» WHAT YOU SHOULD DO
Retype the data that follows exactly. No pictures belong in the copy.

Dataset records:
▼

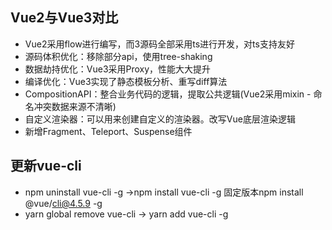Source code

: ## Vue2与Vue3对比
- Vue2采用flow进行编写，而3源码全部采用ts进行开发，对ts支持友好
- 源码体积优化：移除部分api，使用tree-shaking
- 数据劫持优化：Vue3采用Proxy，性能大大提升
- 编译优化：Vue3实现了静态模板分析、重写diff算法
- CompositionAPI：整合业务代码的逻辑，提取公共逻辑(Vue2采用mixin - 命名冲突数据来源不清晰)
- 自定义渲染器：可以用来创建自定义的渲染器。改写Vue底层渲染逻辑
- 新增Fragment、Teleport、Suspense组件


## 更新vue-cli
- npm uninstall vue-cli -g ->npm install vue-cli -g 固定版本npm install @vue/cli@4.5.9 -g
- yarn global remove vue-cli -> yarn add vue-cli -g
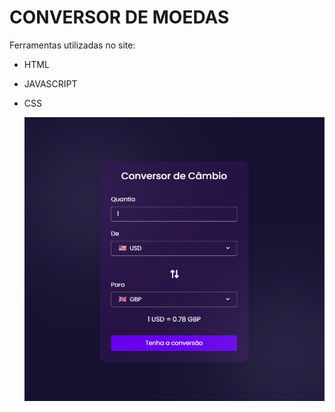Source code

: # CONVERSOR DE MOEDAS

 Ferramentas utilizadas no site: 
- HTML
- JAVASCRIPT
- CSS



  <img alt="PrintSite" title="#PrintSite" src="./siteprint.png" />
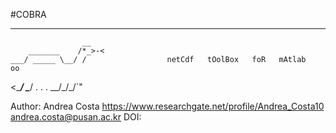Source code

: #COBRA
_________________________________________________________________________________________________________
                    __
        _______    /*_>-<
    ___/ _____ \__/ /                  netCdf   tOolBox   foR   mAtlab				      oo
   <____/     \____/                                                                  . . . __/\_/\_/`"
                                                                                      

 Author: Andrea Costa
         https://www.researchgate.net/profile/Andrea_Costa10
	  andrea.costa@pusan.ac.kr
 DOI:


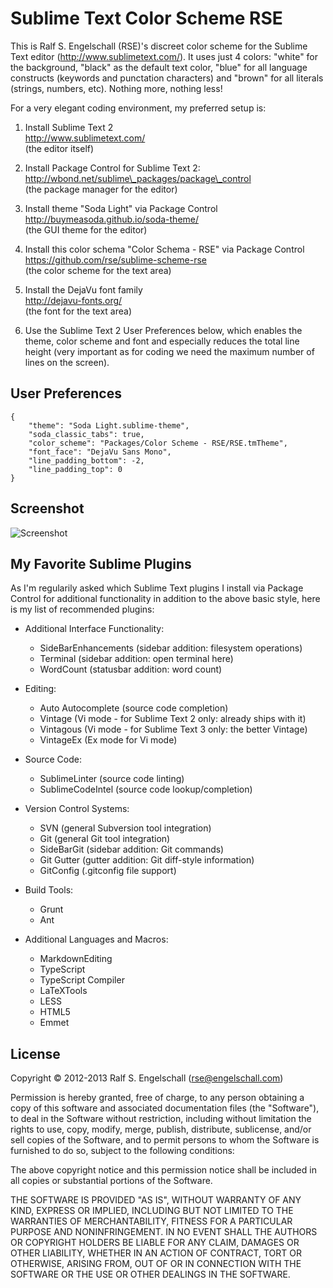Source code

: 
Sublime Text Color Scheme RSE
=============================

This is Ralf S. Engelschall (RSE)'s discreet color scheme for the
Sublime Text editor (http://www.sublimetext.com/). It uses just 4
colors: "white" for the background, "black" as the default text color,
"blue" for all language constructs (keywords and punctation characters)
and "brown" for all literals (strings, numbers, etc). Nothing more,
nothing less! 

For a very elegant coding environment, my preferred setup is:

1. Install Sublime Text 2<br/>
   http://www.sublimetext.com/<br/>
   (the editor itself)

2. Install Package Control for Sublime Text 2:<br/>
   http://wbond.net/sublime\_packages/package\_control <br/>
   (the package manager for the editor)

3. Install theme "Soda Light" via Package Control<br/>
   http://buymeasoda.github.io/soda-theme/ <br/>
   (the GUI theme for the editor)

4. Install this color schema "Color Schema - RSE" via Package Control<br/>
   https://github.com/rse/sublime-scheme-rse<br/>
   (the color scheme for the text area)

5. Install the DejaVu font family<br/>
   http://dejavu-fonts.org/<br/>
   (the font for the text area)

6. Use the Sublime Text 2 User Preferences below, which enables the
   theme, color scheme and font and especially reduces the total line
   height (very important as for coding we need the maximum number of
   lines on the screen).

User Preferences
----------------

    {
        "theme": "Soda Light.sublime-theme",
        "soda_classic_tabs": true,
        "color_scheme": "Packages/Color Scheme - RSE/RSE.tmTheme",
        "font_face": "DejaVu Sans Mono",
        "line_padding_bottom": -2,
        "line_padding_top": 0
    }

Screenshot
----------

![Screenshot](screenshot.png "Sublime Text 2 with Color Scheme RSE and theme Soda Light")

My Favorite Sublime Plugins
---------------------------

As I'm regularily asked which Sublime Text plugins I install via Package
Control for additional functionality in addition to the above basic
style, here is my list of recommended plugins:

- Additional Interface Functionality:
  - SideBarEnhancements (sidebar addition: filesystem operations)
  - Terminal (sidebar addition: open terminal here)
  - WordCount (statusbar addition: word count)

- Editing:
  - Auto Autocomplete (source code completion)
  - Vintage (Vi mode - for Sublime Text 2 only: already ships with it)
  - Vintagous (Vi mode - for Sublime Text 3 only: the better Vintage)
  - VintageEx (Ex mode for Vi mode)

- Source Code:
  - SublimeLinter (source code linting)
  - SublimeCodeIntel (source code lookup/completion)

- Version Control Systems:
  - SVN (general Subversion tool integration)
  - Git (general Git tool integration)
  - SideBarGit (sidebar addition: Git commands)
  - Git Gutter (gutter addition: Git diff-style information)
  - GitConfig (.gitconfig file support)

- Build Tools:
  - Grunt
  - Ant

- Additional Languages and Macros:
  - MarkdownEditing 
  - TypeScript
  - TypeScript Compiler
  - LaTeXTools
  - LESS
  - HTML5
  - Emmet

License
-------

Copyright &copy; 2012-2013 Ralf S. Engelschall (rse@engelschall.com)

Permission is hereby granted, free of charge, to any person obtaining
a copy of this software and associated documentation files (the
"Software"), to deal in the Software without restriction, including
without limitation the rights to use, copy, modify, merge, publish,
distribute, sublicense, and/or sell copies of the Software, and to
permit persons to whom the Software is furnished to do so, subject to
the following conditions:

The above copyright notice and this permission notice shall be included
in all copies or substantial portions of the Software.

THE SOFTWARE IS PROVIDED "AS IS", WITHOUT WARRANTY OF ANY KIND,
EXPRESS OR IMPLIED, INCLUDING BUT NOT LIMITED TO THE WARRANTIES OF
MERCHANTABILITY, FITNESS FOR A PARTICULAR PURPOSE AND NONINFRINGEMENT.
IN NO EVENT SHALL THE AUTHORS OR COPYRIGHT HOLDERS BE LIABLE FOR ANY
CLAIM, DAMAGES OR OTHER LIABILITY, WHETHER IN AN ACTION OF CONTRACT,
TORT OR OTHERWISE, ARISING FROM, OUT OF OR IN CONNECTION WITH THE
SOFTWARE OR THE USE OR OTHER DEALINGS IN THE SOFTWARE.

▲

» WORKED SOLUTION
Source code

: ## Vue2与Vue3对比
- Vue2采用flow进行编写，而3源码全部采用ts进行开发，对ts支持友好
- 源码体积优化：移除部分api，使用tree-shaking
- 数据劫持优化：Vue3采用Proxy，性能大大提升
- 编译优化：Vue3实现了静态模板分析、重写diff算法
- CompositionAPI：整合业务代码的逻辑，提取公共逻辑(Vue2采用mixin - 命名冲突数据来源不清晰)
- 自定义渲染器：可以用来创建自定义的渲染器。改写Vue底层渲染逻辑
- 新增Fragment、Teleport、Suspense组件


## 更新vue-cli
- npm uninstall vue-cli -g ->npm install vue-cli -g 固定版本npm install @vue/cli@4.5.9 -g
- yarn global remove vue-cli -> yarn add vue-cli -g
Source code

: # CONVERSOR DE MOEDAS

 Ferramentas utilizadas no site: 
- HTML
- JAVASCRIPT
- CSS



  <img alt="PrintSite" title="#PrintSite" src="./siteprint.png" />
Source code

: #COBRA
_________________________________________________________________________________________________________
                    __
        _______    /*_>-<
    ___/ _____ \__/ /                  netCdf   tOolBox   foR   mAtlab				      oo
   <____/     \____/                                                                  . . . __/\_/\_/`"
                                                                                      

 Author: Andrea Costa
         https://www.researchgate.net/profile/Andrea_Costa10
	  andrea.costa@pusan.ac.kr
 DOI:


Source code

: 
Sublime Text Color Scheme RSE
=============================

This is Ralf S. Engelschall (RSE)'s discreet color scheme for the
Sublime Text editor (http://www.sublimetext.com/). It uses just 4
colors: "white" for the background, "black" as the default text color,
"blue" for all language constructs (keywords and punctation characters)
and "brown" for all literals (strings, numbers, etc). Nothing more,
nothing less! 

For a very elegant coding environment, my preferred setup is:

1. Install Sublime Text 2<br/>
   http://www.sublimetext.com/<br/>
   (the editor itself)

2. Install Package Control for Sublime Text 2:<br/>
   http://wbond.net/sublime\_packages/package\_control <br/>
   (the package manager for the editor)

3. Install theme "Soda Light" via Package Control<br/>
   http://buymeasoda.github.io/soda-theme/ <br/>
   (the GUI theme for the editor)

4. Install this color schema "Color Schema - RSE" via Package Control<br/>
   https://github.com/rse/sublime-scheme-rse<br/>
   (the color scheme for the text area)

5. Install the DejaVu font family<br/>
   http://dejavu-fonts.org/<br/>
   (the font for the text area)

6. Use the Sublime Text 2 User Preferences below, which enables the
   theme, color scheme and font and especially reduces the total line
   height (very important as for coding we need the maximum number of
   lines on the screen).

User Preferences
----------------

    {
        "theme": "Soda Light.sublime-theme",
        "soda_classic_tabs": true,
        "color_scheme": "Packages/Color Scheme - RSE/RSE.tmTheme",
        "font_face": "DejaVu Sans Mono",
        "line_padding_bottom": -2,
        "line_padding_top": 0
    }

Screenshot
----------

![Screenshot](screenshot.png "Sublime Text 2 with Color Scheme RSE and theme Soda Light")

My Favorite Sublime Plugins
---------------------------

As I'm regularily asked which Sublime Text plugins I install via Package
Control for additional functionality in addition to the above basic
style, here is my list of recommended plugins:

- Additional Interface Functionality:
  - SideBarEnhancements (sidebar addition: filesystem operations)
  - Terminal (sidebar addition: open terminal here)
  - WordCount (statusbar addition: word count)

- Editing:
  - Auto Autocomplete (source code completion)
  - Vintage (Vi mode - for Sublime Text 2 only: already ships with it)
  - Vintagous (Vi mode - for Sublime Text 3 only: the better Vintage)
  - VintageEx (Ex mode for Vi mode)

- Source Code:
  - SublimeLinter (source code linting)
  - SublimeCodeIntel (source code lookup/completion)

- Version Control Systems:
  - SVN (general Subversion tool integration)
  - Git (general Git tool integration)
  - SideBarGit (sidebar addition: Git commands)
  - Git Gutter (gutter addition: Git diff-style information)
  - GitConfig (.gitconfig file support)

- Build Tools:
  - Grunt
  - Ant

- Additional Languages and Macros:
  - MarkdownEditing 
  - TypeScript
  - TypeScript Compiler
  - LaTeXTools
  - LESS
  - HTML5
  - Emmet

License
-------

Copyright &copy; 2012-2013 Ralf S. Engelschall (rse@engelschall.com)

Permission is hereby granted, free of charge, to any person obtaining
a copy of this software and associated documentation files (the
"Software"), to deal in the Software without restriction, including
without limitation the rights to use, copy, modify, merge, publish,
distribute, sublicense, and/or sell copies of the Software, and to
permit persons to whom the Software is furnished to do so, subject to
the following conditions:

The above copyright notice and this permission notice shall be included
in all copies or substantial portions of the Software.

THE SOFTWARE IS PROVIDED "AS IS", WITHOUT WARRANTY OF ANY KIND,
EXPRESS OR IMPLIED, INCLUDING BUT NOT LIMITED TO THE WARRANTIES OF
MERCHANTABILITY, FITNESS FOR A PARTICULAR PURPOSE AND NONINFRINGEMENT.
IN NO EVENT SHALL THE AUTHORS OR COPYRIGHT HOLDERS BE LIABLE FOR ANY
CLAIM, DAMAGES OR OTHER LIABILITY, WHETHER IN AN ACTION OF CONTRACT,
TORT OR OTHERWISE, ARISING FROM, OUT OF OR IN CONNECTION WITH THE
SOFTWARE OR THE USE OR OTHER DEALINGS IN THE SOFTWARE.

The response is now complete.